▸ **TASK TO CARRY OUT**:
For each line in the data below that has the word "load", copy that line.
-------- INFORMATION GIVEN
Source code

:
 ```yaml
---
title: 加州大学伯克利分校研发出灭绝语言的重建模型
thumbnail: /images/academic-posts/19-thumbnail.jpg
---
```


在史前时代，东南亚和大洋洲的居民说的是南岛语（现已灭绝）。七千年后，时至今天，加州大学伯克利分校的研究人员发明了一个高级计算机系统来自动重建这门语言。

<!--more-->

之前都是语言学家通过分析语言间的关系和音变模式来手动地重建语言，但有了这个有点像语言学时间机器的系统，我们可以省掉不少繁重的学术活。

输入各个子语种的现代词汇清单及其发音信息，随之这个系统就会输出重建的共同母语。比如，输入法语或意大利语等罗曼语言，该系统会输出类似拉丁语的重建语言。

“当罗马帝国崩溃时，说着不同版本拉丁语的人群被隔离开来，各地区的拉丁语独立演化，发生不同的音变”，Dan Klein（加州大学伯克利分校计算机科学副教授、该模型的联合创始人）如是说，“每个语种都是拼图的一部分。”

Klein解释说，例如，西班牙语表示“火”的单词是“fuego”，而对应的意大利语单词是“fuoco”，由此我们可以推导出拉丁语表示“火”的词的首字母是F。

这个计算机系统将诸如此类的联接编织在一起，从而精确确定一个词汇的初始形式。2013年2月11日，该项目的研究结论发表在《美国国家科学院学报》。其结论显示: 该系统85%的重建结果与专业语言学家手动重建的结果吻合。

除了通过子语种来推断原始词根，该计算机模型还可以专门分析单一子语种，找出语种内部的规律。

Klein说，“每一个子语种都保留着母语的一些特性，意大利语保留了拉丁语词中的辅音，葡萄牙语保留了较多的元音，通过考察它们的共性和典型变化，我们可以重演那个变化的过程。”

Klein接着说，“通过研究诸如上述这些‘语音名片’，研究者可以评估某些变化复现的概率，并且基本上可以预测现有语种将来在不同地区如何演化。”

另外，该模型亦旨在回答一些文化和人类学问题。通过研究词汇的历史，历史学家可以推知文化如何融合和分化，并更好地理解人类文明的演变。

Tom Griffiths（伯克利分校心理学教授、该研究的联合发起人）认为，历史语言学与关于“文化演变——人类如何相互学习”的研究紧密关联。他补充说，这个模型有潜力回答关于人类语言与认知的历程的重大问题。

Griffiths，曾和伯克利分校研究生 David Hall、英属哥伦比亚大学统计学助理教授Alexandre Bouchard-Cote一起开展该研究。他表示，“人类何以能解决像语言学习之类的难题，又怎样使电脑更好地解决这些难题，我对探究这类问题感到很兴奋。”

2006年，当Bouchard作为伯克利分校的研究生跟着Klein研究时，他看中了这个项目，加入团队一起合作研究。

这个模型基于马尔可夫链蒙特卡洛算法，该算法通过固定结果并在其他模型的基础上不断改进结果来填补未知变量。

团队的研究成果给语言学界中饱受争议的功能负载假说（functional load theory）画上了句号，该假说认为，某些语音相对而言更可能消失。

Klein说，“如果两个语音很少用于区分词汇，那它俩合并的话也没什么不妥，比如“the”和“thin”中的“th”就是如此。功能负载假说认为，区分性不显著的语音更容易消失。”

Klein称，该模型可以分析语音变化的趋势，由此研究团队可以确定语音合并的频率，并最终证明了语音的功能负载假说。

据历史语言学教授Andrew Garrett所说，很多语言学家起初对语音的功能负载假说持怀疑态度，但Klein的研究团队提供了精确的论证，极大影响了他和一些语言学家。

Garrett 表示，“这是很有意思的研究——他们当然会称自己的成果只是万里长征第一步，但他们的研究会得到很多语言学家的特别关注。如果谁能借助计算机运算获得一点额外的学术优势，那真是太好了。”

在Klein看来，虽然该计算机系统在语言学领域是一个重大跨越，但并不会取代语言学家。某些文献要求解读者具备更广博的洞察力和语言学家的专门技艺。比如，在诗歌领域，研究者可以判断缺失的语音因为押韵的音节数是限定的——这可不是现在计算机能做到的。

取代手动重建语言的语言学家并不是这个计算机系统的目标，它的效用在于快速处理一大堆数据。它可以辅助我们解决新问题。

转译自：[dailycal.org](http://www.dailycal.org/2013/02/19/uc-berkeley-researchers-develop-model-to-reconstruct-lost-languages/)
----------------
-------- INFORMATION GIVEN
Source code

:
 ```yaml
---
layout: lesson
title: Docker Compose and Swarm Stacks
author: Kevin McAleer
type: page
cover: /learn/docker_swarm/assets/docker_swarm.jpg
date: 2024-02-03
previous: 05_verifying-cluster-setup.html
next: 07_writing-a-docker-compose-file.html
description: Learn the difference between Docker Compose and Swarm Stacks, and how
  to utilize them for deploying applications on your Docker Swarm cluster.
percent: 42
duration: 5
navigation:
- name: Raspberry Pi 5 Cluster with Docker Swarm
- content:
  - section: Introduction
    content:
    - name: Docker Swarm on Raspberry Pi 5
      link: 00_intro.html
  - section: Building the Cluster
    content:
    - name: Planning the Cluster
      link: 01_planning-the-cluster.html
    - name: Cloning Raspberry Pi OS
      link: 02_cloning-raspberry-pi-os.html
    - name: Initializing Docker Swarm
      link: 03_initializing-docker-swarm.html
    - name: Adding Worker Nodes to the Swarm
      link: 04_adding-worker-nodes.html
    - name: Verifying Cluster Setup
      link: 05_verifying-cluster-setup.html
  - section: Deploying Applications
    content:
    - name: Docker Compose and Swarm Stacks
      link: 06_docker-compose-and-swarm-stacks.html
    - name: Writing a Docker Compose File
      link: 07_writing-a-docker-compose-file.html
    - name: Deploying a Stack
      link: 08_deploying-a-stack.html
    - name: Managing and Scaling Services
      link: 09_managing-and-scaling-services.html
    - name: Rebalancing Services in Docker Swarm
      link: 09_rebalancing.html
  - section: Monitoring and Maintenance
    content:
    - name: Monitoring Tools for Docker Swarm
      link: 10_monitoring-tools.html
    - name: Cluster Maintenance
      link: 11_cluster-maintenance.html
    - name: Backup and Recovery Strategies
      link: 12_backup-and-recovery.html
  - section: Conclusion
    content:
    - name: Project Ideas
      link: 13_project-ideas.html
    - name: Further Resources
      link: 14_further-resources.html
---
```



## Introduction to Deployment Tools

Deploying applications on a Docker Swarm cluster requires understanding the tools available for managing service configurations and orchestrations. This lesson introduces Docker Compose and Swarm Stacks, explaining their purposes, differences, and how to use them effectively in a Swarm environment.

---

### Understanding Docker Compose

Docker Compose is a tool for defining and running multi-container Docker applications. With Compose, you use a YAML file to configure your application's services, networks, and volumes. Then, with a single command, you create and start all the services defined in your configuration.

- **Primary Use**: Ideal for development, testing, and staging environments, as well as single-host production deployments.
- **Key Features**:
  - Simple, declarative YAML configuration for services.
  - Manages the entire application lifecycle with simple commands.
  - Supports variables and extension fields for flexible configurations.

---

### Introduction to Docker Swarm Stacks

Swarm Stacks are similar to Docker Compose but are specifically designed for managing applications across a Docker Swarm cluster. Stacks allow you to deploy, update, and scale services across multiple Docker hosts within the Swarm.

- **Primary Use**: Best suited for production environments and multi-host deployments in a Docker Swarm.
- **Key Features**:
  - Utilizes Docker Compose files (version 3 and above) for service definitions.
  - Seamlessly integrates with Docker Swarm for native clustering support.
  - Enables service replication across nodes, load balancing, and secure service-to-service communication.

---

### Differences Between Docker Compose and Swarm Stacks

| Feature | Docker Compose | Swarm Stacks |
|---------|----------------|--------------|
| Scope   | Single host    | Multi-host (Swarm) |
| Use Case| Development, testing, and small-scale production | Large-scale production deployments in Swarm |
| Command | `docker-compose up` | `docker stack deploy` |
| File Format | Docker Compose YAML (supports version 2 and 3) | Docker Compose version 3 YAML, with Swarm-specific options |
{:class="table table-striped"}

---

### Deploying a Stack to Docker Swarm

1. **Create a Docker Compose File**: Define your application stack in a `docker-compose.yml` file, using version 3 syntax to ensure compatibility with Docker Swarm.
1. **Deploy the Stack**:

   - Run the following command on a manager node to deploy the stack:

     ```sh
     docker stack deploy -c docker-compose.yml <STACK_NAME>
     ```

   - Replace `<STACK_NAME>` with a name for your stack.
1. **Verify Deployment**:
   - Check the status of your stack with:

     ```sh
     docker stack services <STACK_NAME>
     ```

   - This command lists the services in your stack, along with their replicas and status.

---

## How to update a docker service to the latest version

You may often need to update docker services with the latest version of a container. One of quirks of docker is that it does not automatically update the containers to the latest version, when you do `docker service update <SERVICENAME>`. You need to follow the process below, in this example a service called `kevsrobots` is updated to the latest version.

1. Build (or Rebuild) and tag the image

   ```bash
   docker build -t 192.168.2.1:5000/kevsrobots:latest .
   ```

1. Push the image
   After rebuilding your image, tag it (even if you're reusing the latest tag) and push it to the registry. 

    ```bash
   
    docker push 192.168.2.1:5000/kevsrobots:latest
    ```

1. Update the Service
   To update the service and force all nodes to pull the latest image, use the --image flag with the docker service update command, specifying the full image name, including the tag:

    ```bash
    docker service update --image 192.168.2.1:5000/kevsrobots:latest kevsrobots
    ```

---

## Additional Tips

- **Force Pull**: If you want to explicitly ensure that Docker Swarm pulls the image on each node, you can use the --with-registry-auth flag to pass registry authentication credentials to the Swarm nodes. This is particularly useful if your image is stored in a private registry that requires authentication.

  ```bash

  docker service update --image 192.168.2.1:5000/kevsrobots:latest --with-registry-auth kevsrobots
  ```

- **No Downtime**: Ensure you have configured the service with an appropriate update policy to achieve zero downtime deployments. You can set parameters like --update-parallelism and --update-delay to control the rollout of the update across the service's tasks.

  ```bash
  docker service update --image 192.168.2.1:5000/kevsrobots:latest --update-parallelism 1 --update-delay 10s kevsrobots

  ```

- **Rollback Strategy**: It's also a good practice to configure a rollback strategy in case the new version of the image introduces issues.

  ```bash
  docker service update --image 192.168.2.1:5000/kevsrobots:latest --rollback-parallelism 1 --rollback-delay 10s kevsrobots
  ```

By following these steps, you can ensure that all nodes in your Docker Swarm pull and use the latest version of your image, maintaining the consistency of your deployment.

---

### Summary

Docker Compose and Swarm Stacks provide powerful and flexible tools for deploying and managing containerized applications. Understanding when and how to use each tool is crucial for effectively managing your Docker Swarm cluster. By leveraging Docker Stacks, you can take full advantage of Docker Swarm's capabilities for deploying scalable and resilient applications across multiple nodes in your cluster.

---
----------------
▸ **ANSWER SECTION**:
团队的研究成果给语言学界中饱受争议的功能负载假说（functional load theory）画上了句号，该假说认为，某些语音相对而言更可能消失。
  - Enables service replication across nodes, load balancing, and secure service-to-service communication.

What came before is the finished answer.